__Source material__
BEGIN

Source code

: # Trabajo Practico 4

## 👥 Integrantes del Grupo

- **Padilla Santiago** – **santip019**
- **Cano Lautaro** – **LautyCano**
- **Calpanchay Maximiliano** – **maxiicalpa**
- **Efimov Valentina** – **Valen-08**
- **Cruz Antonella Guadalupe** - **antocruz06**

END
BEGIN

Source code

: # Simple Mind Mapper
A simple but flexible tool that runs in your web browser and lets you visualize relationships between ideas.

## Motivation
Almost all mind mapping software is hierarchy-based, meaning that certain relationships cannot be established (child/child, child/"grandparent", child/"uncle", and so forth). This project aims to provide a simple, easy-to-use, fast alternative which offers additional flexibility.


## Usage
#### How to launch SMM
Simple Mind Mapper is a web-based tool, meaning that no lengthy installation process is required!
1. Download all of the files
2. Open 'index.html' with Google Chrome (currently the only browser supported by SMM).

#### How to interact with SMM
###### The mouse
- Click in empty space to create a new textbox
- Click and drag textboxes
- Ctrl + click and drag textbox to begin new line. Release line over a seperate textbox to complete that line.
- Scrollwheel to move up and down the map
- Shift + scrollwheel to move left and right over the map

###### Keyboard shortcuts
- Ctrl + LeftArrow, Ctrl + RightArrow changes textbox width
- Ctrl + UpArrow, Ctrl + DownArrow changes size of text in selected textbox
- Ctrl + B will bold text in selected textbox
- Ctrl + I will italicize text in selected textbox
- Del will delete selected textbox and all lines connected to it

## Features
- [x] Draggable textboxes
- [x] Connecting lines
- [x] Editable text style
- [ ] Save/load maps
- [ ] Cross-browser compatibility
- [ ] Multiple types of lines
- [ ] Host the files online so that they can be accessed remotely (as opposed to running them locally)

END

__Task prompt__
Out of the data above, set down the lines from the one with "- **Cano Lautaro** – **LautyCano**" to the one with "- **Cruz Antonella", both included, exactly as written and with no additions.

__Answer section__
- **Cano Lautaro** – **LautyCano**
- **Calpanchay Maximiliano** – **maxiicalpa**
- **Efimov Valentina** – **Valen-08**
- **Cruz Antonella Guadalupe** - **antocruz06**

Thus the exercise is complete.